[Collected data]
Start of Block
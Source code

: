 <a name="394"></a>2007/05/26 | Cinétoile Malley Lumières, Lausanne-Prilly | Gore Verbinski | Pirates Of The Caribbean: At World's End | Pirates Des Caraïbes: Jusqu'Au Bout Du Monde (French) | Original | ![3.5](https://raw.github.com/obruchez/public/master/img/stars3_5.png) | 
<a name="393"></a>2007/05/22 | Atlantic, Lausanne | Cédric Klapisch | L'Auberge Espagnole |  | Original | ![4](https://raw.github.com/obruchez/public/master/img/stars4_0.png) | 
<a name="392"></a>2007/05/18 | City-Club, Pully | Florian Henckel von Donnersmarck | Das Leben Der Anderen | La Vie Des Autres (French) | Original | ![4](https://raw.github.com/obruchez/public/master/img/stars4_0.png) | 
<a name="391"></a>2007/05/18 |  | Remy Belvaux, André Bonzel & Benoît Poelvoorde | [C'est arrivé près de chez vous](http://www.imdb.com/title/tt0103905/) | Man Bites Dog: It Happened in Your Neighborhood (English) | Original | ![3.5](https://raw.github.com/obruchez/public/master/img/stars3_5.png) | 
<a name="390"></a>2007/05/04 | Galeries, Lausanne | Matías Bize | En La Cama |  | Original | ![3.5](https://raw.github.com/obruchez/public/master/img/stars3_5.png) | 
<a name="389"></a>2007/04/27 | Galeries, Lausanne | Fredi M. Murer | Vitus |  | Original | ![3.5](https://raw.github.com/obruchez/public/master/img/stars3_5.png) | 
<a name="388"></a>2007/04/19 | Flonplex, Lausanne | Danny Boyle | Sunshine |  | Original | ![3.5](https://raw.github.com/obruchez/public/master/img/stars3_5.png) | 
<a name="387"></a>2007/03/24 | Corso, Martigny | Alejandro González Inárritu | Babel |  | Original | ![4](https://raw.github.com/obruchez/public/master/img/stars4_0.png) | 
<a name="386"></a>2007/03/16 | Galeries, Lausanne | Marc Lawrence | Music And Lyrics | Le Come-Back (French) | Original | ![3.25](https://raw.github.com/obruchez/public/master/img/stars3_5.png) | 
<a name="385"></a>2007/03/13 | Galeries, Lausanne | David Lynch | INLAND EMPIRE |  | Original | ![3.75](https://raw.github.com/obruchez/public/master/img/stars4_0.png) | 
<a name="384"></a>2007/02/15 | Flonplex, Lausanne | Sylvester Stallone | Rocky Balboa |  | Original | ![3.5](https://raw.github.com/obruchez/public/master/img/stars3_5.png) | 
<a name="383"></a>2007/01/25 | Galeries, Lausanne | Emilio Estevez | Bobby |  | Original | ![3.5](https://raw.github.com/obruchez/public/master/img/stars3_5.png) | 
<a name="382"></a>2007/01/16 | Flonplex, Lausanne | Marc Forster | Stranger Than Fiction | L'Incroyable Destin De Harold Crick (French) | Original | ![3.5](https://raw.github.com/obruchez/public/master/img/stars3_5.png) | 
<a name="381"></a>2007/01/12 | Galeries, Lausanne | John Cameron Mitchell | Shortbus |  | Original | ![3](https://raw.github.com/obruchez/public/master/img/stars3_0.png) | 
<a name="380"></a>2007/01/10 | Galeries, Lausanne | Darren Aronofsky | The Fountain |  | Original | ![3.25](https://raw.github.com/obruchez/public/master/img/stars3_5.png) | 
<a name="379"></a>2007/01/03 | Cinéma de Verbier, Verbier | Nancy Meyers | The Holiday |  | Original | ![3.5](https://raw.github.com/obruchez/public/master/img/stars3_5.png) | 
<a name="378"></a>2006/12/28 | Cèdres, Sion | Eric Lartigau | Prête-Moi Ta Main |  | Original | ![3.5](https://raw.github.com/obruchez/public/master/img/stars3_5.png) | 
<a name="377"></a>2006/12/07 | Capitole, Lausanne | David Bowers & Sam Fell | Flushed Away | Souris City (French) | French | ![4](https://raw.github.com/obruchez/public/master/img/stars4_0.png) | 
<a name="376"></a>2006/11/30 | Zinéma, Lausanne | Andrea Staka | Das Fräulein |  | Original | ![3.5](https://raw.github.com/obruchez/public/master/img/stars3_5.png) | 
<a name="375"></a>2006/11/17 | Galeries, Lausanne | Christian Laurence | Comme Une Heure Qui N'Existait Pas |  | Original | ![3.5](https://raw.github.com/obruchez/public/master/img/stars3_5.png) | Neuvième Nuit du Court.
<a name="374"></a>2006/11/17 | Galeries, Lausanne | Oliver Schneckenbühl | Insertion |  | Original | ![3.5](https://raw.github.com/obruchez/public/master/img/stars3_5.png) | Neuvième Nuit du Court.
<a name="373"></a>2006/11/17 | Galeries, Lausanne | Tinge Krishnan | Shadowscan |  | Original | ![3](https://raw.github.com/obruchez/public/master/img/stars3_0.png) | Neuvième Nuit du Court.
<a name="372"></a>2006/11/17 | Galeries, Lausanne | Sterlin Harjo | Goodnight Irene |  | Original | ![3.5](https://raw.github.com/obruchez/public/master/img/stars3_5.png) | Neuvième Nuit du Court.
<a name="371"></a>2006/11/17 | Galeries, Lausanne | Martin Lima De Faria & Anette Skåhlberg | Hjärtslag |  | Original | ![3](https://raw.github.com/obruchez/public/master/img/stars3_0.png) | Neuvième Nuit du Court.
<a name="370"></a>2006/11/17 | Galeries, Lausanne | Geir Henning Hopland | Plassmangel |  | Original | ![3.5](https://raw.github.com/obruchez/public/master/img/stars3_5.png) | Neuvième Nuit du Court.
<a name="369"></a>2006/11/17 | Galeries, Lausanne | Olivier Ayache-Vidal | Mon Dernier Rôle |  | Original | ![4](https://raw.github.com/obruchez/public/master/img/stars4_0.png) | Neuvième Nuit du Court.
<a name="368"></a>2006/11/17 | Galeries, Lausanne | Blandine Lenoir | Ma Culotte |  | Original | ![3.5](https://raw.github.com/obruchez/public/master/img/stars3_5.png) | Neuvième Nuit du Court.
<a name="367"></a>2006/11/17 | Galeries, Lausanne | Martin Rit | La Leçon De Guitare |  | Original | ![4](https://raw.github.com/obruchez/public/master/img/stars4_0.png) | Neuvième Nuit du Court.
End of Block
§ **About this task**:
All that is needed is the exact run of lines above from the line containing "Malley Lumières, Lausanne-Prilly" through the line containing "Lausanne | Matías", both of them included.

§ **Answer to the problem**:
: <a name="394"></a>2007/05/26 | Cinétoile Malley Lumières, Lausanne-Prilly | Gore Verbinski | Pirates Of The Caribbean: At World's End | Pirates Des Caraïbes: Jusqu'Au Bout Du Monde (French) | Original | ![3.5](https://raw.github.com/obruchez/public/master/img/stars3_5.png) | 
<a name="393"></a>2007/05/22 | Atlantic, Lausanne | Cédric Klapisch | L'Auberge Espagnole |  | Original | ![4](https://raw.github.com/obruchez/public/master/img/stars4_0.png) | 
<a name="392"></a>2007/05/18 | City-Club, Pully | Florian Henckel von Donnersmarck | Das Leben Der Anderen | La Vie Des Autres (French) | Original | ![4](https://raw.github.com/obruchez/public/master/img/stars4_0.png) | 
<a name="391"></a>2007/05/18 |  | Remy Belvaux, André Bonzel & Benoît Poelvoorde | [C'est arrivé près de chez vous](http://www.imdb.com/title/tt0103905/) | Man Bites Dog: It Happened in Your Neighborhood (English) | Original | ![3.5](https://raw.github.com/obruchez/public/master/img/stars3_5.png) | 
<a name="390"></a>2007/05/04 | Galeries, Lausanne | Matías Bize | En La Cama |  | Original | ![3.5](https://raw.github.com/obruchez/public/master/img/stars3_5.png) | 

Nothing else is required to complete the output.